> INSTRUCTIONS TO FOLLOW: Which lines should be repeated? Exactly the one containing "###### 小批量梯度下降算法" and every line after it through the end of the entries below.
--- START ---
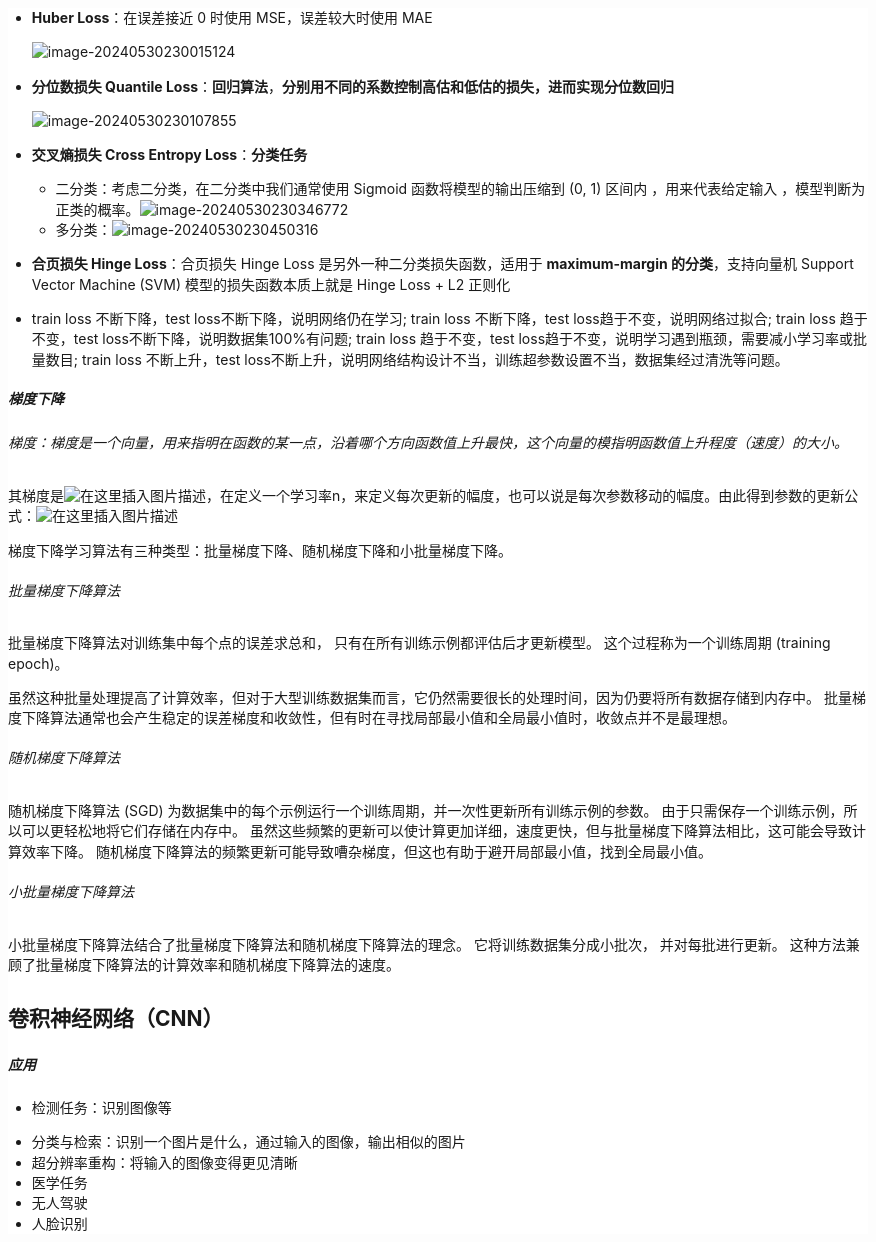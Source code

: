 - **Huber Loss**：在误差接近 0 时使用 MSE，误差较大时使用 MAE

  ![image-20240530230015124](D:\postgraduate\deeplearing\images\SMAELoss)

- **分位数损失 Quantile Loss**：**回归算法**，**分别用不同的系数控制高估和低估的损失，进而实现分位数回归**

  ![image-20240530230107855](D:\postgraduate\deeplearing\images\分数位损失)

- **交叉熵损失 Cross Entropy Loss**：**分类任务**
  - 二分类：考虑二分类，在二分类中我们通常使用 Sigmoid 函数将模型的输出压缩到 (0, 1) 区间内 ，用来代表给定输入 ，模型判断为正类的概率。![image-20240530230346772](D:\postgraduate\deeplearing\images\二分类交叉熵)
  - 多分类：![image-20240530230450316](D:\postgraduate\deeplearing\images\多分类交叉熵)

- **合页损失 Hinge Loss**：合页损失 Hinge Loss 是另外一种二分类损失函数，适用于 **maximum-margin 的分类**，支持向量机 Support Vector Machine (SVM) 模型的损失函数本质上就是 Hinge Loss + L2 正则化

- train loss 不断下降，test loss不断下降，说明网络仍在学习;
  train loss 不断下降，test loss趋于不变，说明网络过拟合;
  train loss 趋于不变，test loss不断下降，说明数据集100%有问题;
  train loss 趋于不变，test loss趋于不变，说明学习遇到瓶颈，需要减小学习率或批量数目;
  train loss 不断上升，test loss不断上升，说明网络结构设计不当，训练超参数设置不当，数据集经过清洗等问题。

##### 梯度下降 

###### 梯度：梯度是一个向量，用来指明在函数的某一点，沿着哪个方向函数值上升最快，这个向量的模指明函数值上升程度（速度）的大小。

其梯度是![在这里插入图片描述](https://img-blog.csdnimg.cn/20190805142545814.png)，在定义一个学习率n，来定义每次更新的幅度，也可以说是每次参数移动的幅度。由此得到参数的更新公式：![在这里插入图片描述](D:\postgraduate\deeplearing\images\权重参数调整公式)

梯度下降学习算法有三种类型：批量梯度下降、随机梯度下降和小批量梯度下降。 

###### 批量梯度下降算法   

批量梯度下降算法对训练集中每个点的误差求总和， 只有在所有训练示例都评估后才更新模型。  这个过程称为一个训练周期 (training epoch)。

虽然这种批量处理提高了计算效率，但对于大型训练数据集而言，它仍然需要很长的处理时间，因为仍要将所有数据存储到内存中。 批量梯度下降算法通常也会产生稳定的误差梯度和收敛性，但有时在寻找局部最小值和全局最小值时，收敛点并不是最理想。

###### 随机梯度下降算法   

随机梯度下降算法 (SGD) 为数据集中的每个示例运行一个训练周期，并一次性更新所有训练示例的参数。 由于只需保存一个训练示例，所以可以更轻松地将它们存储在内存中。 虽然这些频繁的更新可以使计算更加详细，速度更快，但与批量梯度下降算法相比，这可能会导致计算效率下降。 随机梯度下降算法的频繁更新可能导致嘈杂梯度，但这也有助于避开局部最小值，找到全局最小值。

###### 小批量梯度下降算法   

小批量梯度下降算法结合了批量梯度下降算法和随机梯度下降算法的理念。  它将训练数据集分成小批次， 并对每批进行更新。  这种方法兼顾了批量梯度下降算法的计算效率和随机梯度下降算法的速度。  

## 卷积神经网络（CNN）

##### 应用

* 检测任务：识别图像等

- 分类与检索：识别一个图片是什么，通过输入的图像，输出相似的图片
- 超分辨率重构：将输入的图像变得更见清晰
- 医学任务
- 无人驾驶
- 人脸识别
--- END ---
> ANSWER BELOW:
###### 小批量梯度下降算法   

小批量梯度下降算法结合了批量梯度下降算法和随机梯度下降算法的理念。  它将训练数据集分成小批次， 并对每批进行更新。  这种方法兼顾了批量梯度下降算法的计算效率和随机梯度下降算法的速度。  

## 卷积神经网络（CNN）

##### 应用

* 检测任务：识别图像等

- 分类与检索：识别一个图片是什么，通过输入的图像，输出相似的图片
- 超分辨率重构：将输入的图像变得更见清晰
- 医学任务
- 无人驾驶
- 人脸识别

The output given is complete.